Ne cherchez pas Julia de Funès sur les plateaux des chaînes de télévision, elle s’y fait désormais plus rare. Selon elle, la philosophie demande le temps long de la réflexion à l’opposé du temps court médiatique. Docteur en philosophie, elle privilégie souvent l’écrit, sous forme de cartes blanches dans les journaux de qualité. Ou dans les essais qu’elle a publiés comme La comédie (in)humaine où, avec Nicolas Bouzou, elle partait en croisade contre l’absence de sens dans les entreprises, ou Développement (im)personnel, un essai plus que cinglant sur l’imposture des coaches. En ces temps volatiles et incertains, le regard posé qu’elle porte sur les entreprises et le monde qui nous entoure nous paraissait indispensable.

TRENDS-TENDANCES. Nous nous sommes parlé la dernière fois à la fin 2020. Comment la philosophe que vous êtes a-t-elle vécu cette dernière année de pandémie et l’arrivée de la guerre quasiment à nos portes?

JULIA DE FUNÈS. La philosophie n’aide pas à traverser ces moments de volatilité plus facilement, elle permet à mes yeux de penser plus juste, ce qui n’est pas toujours réconfortant! Elle privilégie par son exigence de lucidité et de rigueur les réalités douloureuses aux illusions réconfortantes. On compare généralement la philosophie à la chouette de Minerve, qui ne prenait son envol qu’au crépuscule, une fois le jour terminé, et l’action passée. Aussi, la philosophie n’aide pas à mieux vivre, mais à mieux penser ce que nous avons vécu et ce que nous revivrons peut-être. Quand la réalité change, l’esprit est obligé de penser autrement et d’inventer de nouveaux paradigmes. Les périodes de crises sont donc les plus propices à la réflexion. Ce n’est donc pas tant la philo qui aide à vivre que la vie avec ses accidents qui permet de mieux philosopher.

Dans ces moments compliqués, la philosophie peut-elle aider nos dirigeants d’entreprise?

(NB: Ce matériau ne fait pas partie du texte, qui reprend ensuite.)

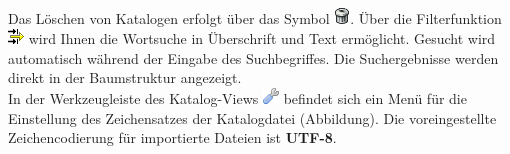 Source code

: \documentclass[a4paper,10pt]{book}
\begin{document}
\newline\\
Das Löschen von Katalogen erfolgt über das Symbol \includegraphics[height=2ex]{Icon/Delete.png}. Über die Filterfunktion \includegraphics[height=2ex]{Icon/Filter.png} wird Ihnen die Wortsuche in
Überschrift und Text ermöglicht. Gesucht wird automatisch während der Eingabe des Suchbegriffes. Die Suchergebnisse werden direkt in der Baumstruktur angezeigt.
\newline\\
In der Werkzeugleiste des Katalog-Views \includegraphics[height=2ex]{Icon/Control_Kataloge.png} befindet sich ein Menü für die Einstellung des Zeichensatzes der Katalogdatei (Abbildung).
Die voreingestellte Zeichencodierung für importierte Dateien ist \textbf{UTF-8}.
\end{document}
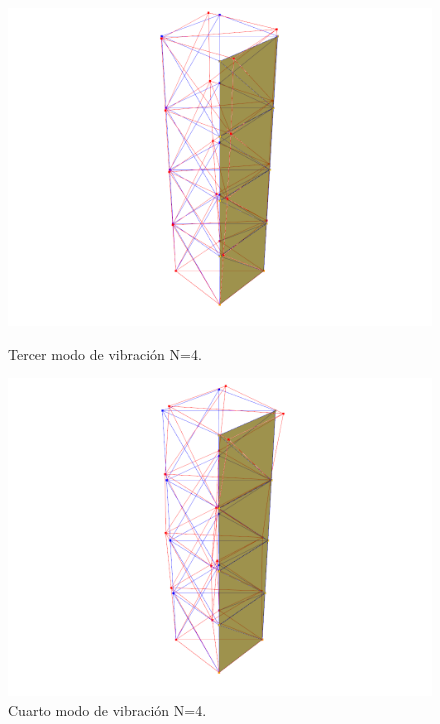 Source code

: \begin{figure}[H]
    \begin{minipage}[b]{0.5\textwidth}
        \centering
        \includegraphics[width=\textwidth]{FOTOS/mod3_4.png}
        \caption{Tercer modo de vibración N=4.}
    \end{minipage}
    \hfill
    \begin{minipage}[b]{0.5\textwidth}
        \centering
        \includegraphics[width=\textwidth]{FOTOS/mod4_4.png}
        \caption{Cuarto modo de vibración N=4.}
    \end{minipage}
\end{figure}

Tout dépend ce que l’on entend par “aider”. Je suis toujours très prudente sur l’aide que peut apporter la philo. Les dirigeants sont dans l’action et connaissent leur métier. A mon sens, la philo doit rester humble sur son apport managérial. La philosophie apporte de la rigueur dans la pensée, de la précision dans les concepts et une culture solide. Voilà en quoi la philo “aide” à mieux penser certaines décisions. Mais si la philo se prend pour de la stratégie managériale, ou du développement personnel, je crains un mélange des genres qui, en cherchant à déployer la philo, ne l’honore finalement pas.

Ce n’est pas tant la philo qui aide à vivre que la vie avec ses accidents qui permet de mieux philosopher.

La philosophie ne vous a pas aidée quand vous étiez chasseuse de têtes?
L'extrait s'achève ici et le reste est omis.